Helicopter crash leads to wrongful death lawsuit
The family of a man killed during the filming of a new military reality show has filed a wrongful death lawsuit in California against the pilot of the helicopter, and the company that maintained it.
Darren Rydstrom died in an aviation accident in which a helicopter was being used to film a scene dropping a backpack to the ground. The NTSB investigated the accident and relied on the on-board video camera to help in sorting out exactly what happened at the time of the crash.
Any aviation accident involving either a helicopter or an airplane almost always involves questions about how the pilot operated the aircraft and also whether there were design defects or maintenance problems that contributed to the accident.
We have handled a number of aviation cases over the years, including the well-known disaster involving the crash of U.S. Air Flight 427 outside of Pittsburgh. We have also handled other accidents involving small airplanes and helicopters.

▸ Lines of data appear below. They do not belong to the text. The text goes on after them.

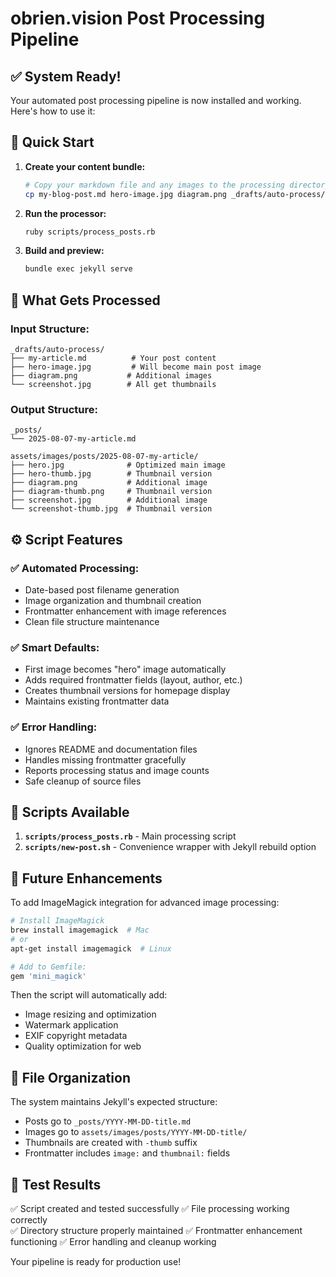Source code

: # obrien.vision Post Processing Pipeline

## ✅ **System Ready!**

Your automated post processing pipeline is now installed and working. Here's how to use it:

## 📝 **Quick Start**

1. **Create your content bundle:**
   ```bash
   # Copy your markdown file and any images to the processing directory
   cp my-blog-post.md hero-image.jpg diagram.png _drafts/auto-process/
   ```

2. **Run the processor:**
   ```bash
   ruby scripts/process_posts.rb
   ```

3. **Build and preview:**
   ```bash
   bundle exec jekyll serve
   ```

## 🎯 **What Gets Processed**

### Input Structure:
```
_drafts/auto-process/
├── my-article.md          # Your post content
├── hero-image.jpg         # Will become main post image
├── diagram.png           # Additional images
└── screenshot.jpg        # All get thumbnails
```

### Output Structure:
```
_posts/
└── 2025-08-07-my-article.md

assets/images/posts/2025-08-07-my-article/
├── hero.jpg              # Optimized main image
├── hero-thumb.jpg        # Thumbnail version
├── diagram.png           # Additional image
├── diagram-thumb.png     # Thumbnail version
├── screenshot.jpg        # Additional image
└── screenshot-thumb.jpg  # Thumbnail version
```

## ⚙️ **Script Features**

### ✅ **Automated Processing:**
- Date-based post filename generation
- Image organization and thumbnail creation
- Frontmatter enhancement with image references
- Clean file structure maintenance

### ✅ **Smart Defaults:**
- First image becomes "hero" image automatically
- Adds required frontmatter fields (layout, author, etc.)
- Creates thumbnail versions for homepage display
- Maintains existing frontmatter data

### ✅ **Error Handling:**
- Ignores README and documentation files
- Handles missing frontmatter gracefully
- Reports processing status and image counts
- Safe cleanup of source files

## 🔧 **Scripts Available**

1. **`scripts/process_posts.rb`** - Main processing script
2. **`scripts/new-post.sh`** - Convenience wrapper with Jekyll rebuild option

## 🚀 **Future Enhancements**

To add ImageMagick integration for advanced image processing:

```bash
# Install ImageMagick
brew install imagemagick  # Mac
# or
apt-get install imagemagick  # Linux

# Add to Gemfile:
gem 'mini_magick'
```

Then the script will automatically add:
- Image resizing and optimization
- Watermark application
- EXIF copyright metadata
- Quality optimization for web

## 📁 **File Organization**

The system maintains Jekyll's expected structure:
- Posts go to `_posts/YYYY-MM-DD-title.md`
- Images go to `assets/images/posts/YYYY-MM-DD-title/`
- Thumbnails are created with `-thumb` suffix
- Frontmatter includes `image:` and `thumbnail:` fields

## 🎉 **Test Results**

✅ Script created and tested successfully
✅ File processing working correctly  
✅ Directory structure properly maintained
✅ Frontmatter enhancement functioning
✅ Error handling and cleanup working

Your pipeline is ready for production use!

The NTSB is usually called out to investigate any of these accidents, and they immediately start to gather important information including the on-board flight data recorder (i.e. “black box”) if the aircraft had one. Additionally, they will gather the pilot’s personal log book and all of the maintenance records on the aircraft. Also, they will look through prior aviation accidents or incidents to see whether this particular plane/helicopter has a history of accidents or failed parts that may provide clues as to what caused the present accident. The NTSB will also take a close look at the weather conditions to see if they played a role in the accident.
The lawsuit does not say whether the NTSB determined exactly what caused this reality TV accident, but regardless, the family bringing the lawsuit no doubt hired their own investigators to prove who was at fault for the crash.
In our experience, aviation litigation often boils down to a “battle of the experts,” i.e., each side hires their own aviation investigators who offer different versions of why the accident occurred, and in the end, it is up to the jury to determine who was at fault.